→ WHAT TO WORK ON:
The answer should consist of each line below that contains the word "oder".

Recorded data
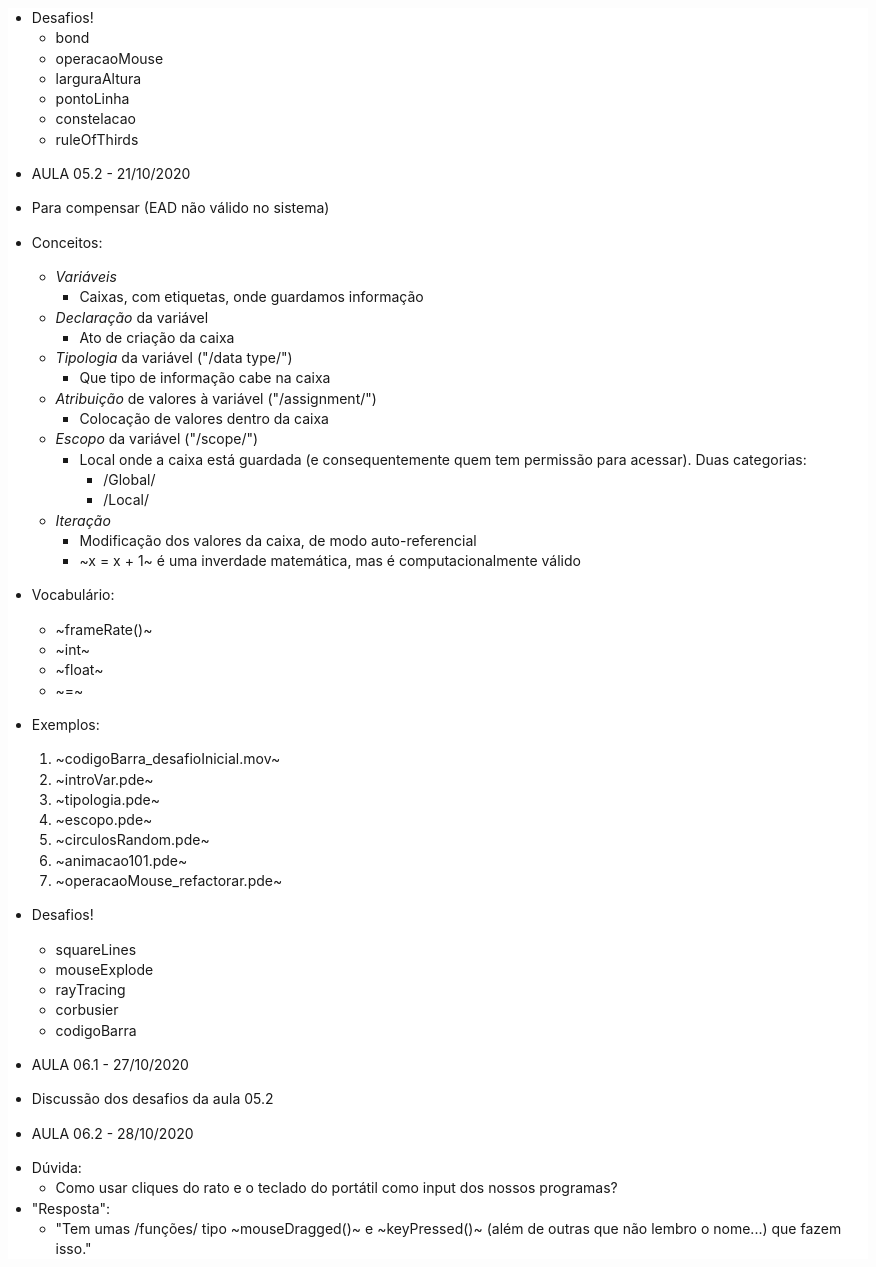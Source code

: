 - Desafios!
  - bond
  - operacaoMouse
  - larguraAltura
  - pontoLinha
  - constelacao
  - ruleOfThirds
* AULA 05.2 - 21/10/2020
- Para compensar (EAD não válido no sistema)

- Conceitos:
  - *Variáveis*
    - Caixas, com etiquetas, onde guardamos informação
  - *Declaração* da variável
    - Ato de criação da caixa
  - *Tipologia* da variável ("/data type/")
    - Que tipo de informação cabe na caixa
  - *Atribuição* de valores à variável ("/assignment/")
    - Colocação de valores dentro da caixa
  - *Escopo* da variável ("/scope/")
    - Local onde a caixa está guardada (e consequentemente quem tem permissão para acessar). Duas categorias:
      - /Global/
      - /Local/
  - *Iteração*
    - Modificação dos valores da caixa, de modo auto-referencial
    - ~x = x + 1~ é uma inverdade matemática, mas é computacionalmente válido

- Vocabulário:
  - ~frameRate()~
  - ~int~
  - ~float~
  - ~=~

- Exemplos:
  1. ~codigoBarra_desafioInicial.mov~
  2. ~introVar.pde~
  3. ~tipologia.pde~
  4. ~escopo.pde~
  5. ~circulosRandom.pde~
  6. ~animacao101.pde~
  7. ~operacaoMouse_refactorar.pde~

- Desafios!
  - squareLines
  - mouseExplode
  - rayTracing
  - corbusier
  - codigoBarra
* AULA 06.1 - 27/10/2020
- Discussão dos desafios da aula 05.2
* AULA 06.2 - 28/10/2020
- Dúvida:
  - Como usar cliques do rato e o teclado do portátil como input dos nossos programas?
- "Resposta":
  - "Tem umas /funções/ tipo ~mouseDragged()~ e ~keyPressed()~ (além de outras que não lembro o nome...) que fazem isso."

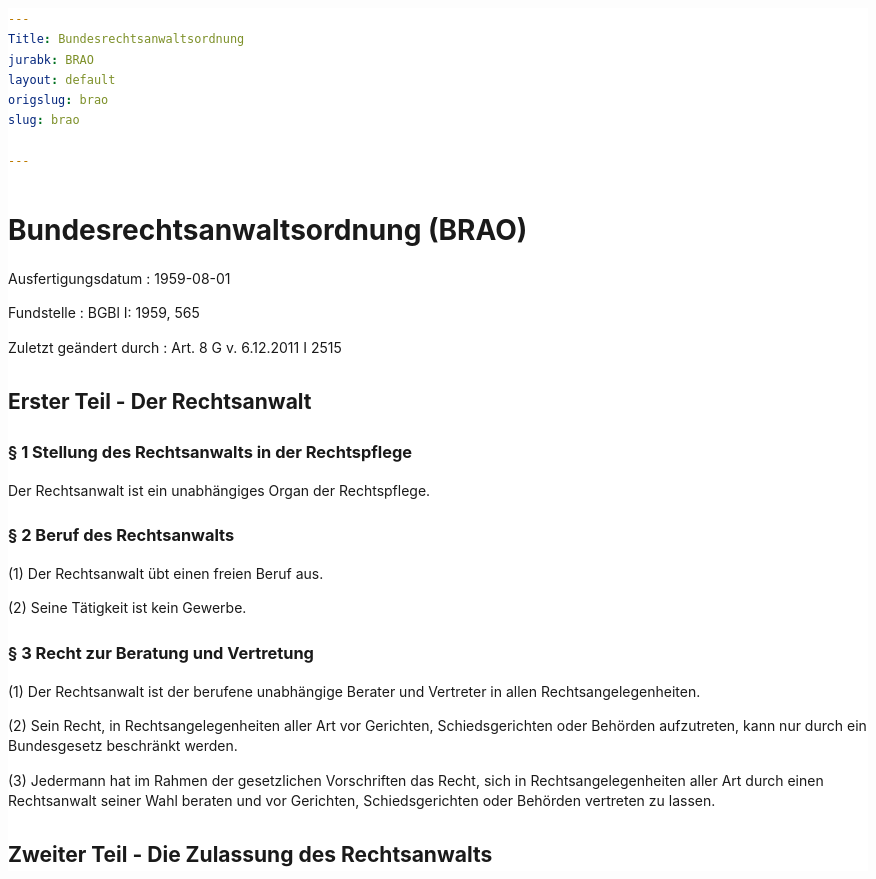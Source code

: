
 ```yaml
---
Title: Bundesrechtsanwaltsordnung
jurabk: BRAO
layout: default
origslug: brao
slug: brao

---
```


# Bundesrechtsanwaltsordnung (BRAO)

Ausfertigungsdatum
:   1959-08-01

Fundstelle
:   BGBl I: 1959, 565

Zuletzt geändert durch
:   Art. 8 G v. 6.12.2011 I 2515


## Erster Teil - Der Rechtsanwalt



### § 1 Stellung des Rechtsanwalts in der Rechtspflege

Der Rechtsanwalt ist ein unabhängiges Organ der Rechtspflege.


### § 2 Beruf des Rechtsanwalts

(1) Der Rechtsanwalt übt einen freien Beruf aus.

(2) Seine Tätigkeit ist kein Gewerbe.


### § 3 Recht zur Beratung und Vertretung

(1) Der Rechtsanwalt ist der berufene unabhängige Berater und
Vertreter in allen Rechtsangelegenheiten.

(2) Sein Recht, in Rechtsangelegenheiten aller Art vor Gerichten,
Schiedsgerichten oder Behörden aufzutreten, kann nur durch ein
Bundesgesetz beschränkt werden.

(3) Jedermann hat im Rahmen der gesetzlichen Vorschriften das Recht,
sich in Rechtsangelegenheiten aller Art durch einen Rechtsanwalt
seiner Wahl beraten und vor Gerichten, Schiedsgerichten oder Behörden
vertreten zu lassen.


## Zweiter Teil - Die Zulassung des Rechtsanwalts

→ ANSWER:
Schiedsgerichten oder Behörden aufzutreten, kann nur durch ein
seiner Wahl beraten und vor Gerichten, Schiedsgerichten oder Behörden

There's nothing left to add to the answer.